* Work instruction *
Every entry below must be copied exactly, with nothing left out.

* Provided information *
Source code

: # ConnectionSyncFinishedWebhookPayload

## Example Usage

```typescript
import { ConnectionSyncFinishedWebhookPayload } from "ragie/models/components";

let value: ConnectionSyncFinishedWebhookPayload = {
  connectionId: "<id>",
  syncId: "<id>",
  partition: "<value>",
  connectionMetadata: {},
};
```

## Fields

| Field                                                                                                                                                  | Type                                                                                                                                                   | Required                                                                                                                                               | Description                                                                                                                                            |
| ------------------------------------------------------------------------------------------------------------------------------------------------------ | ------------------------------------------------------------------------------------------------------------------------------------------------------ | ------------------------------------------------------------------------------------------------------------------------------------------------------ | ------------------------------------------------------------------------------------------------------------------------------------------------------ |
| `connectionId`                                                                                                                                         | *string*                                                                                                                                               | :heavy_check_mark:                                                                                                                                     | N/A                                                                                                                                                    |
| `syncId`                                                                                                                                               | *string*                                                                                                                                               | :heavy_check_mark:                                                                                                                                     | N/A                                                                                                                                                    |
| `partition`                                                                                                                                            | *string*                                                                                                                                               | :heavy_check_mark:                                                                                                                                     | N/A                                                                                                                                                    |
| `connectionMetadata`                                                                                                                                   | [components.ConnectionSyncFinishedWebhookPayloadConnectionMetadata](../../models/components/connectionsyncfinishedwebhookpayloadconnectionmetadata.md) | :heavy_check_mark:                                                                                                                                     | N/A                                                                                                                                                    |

* Problem solution *
Source code

: # ConnectionSyncFinishedWebhookPayload

## Example Usage

```typescript
import { ConnectionSyncFinishedWebhookPayload } from "ragie/models/components";

let value: ConnectionSyncFinishedWebhookPayload = {
  connectionId: "<id>",
  syncId: "<id>",
  partition: "<value>",
  connectionMetadata: {},
};
```

## Fields

| Field                                                                                                                                                  | Type                                                                                                                                                   | Required                                                                                                                                               | Description                                                                                                                                            |
| ------------------------------------------------------------------------------------------------------------------------------------------------------ | ------------------------------------------------------------------------------------------------------------------------------------------------------ | ------------------------------------------------------------------------------------------------------------------------------------------------------ | ------------------------------------------------------------------------------------------------------------------------------------------------------ |
| `connectionId`                                                                                                                                         | *string*                                                                                                                                               | :heavy_check_mark:                                                                                                                                     | N/A                                                                                                                                                    |
| `syncId`                                                                                                                                               | *string*                                                                                                                                               | :heavy_check_mark:                                                                                                                                     | N/A                                                                                                                                                    |
| `partition`                                                                                                                                            | *string*                                                                                                                                               | :heavy_check_mark:                                                                                                                                     | N/A                                                                                                                                                    |
| `connectionMetadata`                                                                                                                                   | [components.ConnectionSyncFinishedWebhookPayloadConnectionMetadata](../../models/components/connectionsyncfinishedwebhookpayloadconnectionmetadata.md) | :heavy_check_mark:                                                                                                                                     | N/A                                                                                                                                                    |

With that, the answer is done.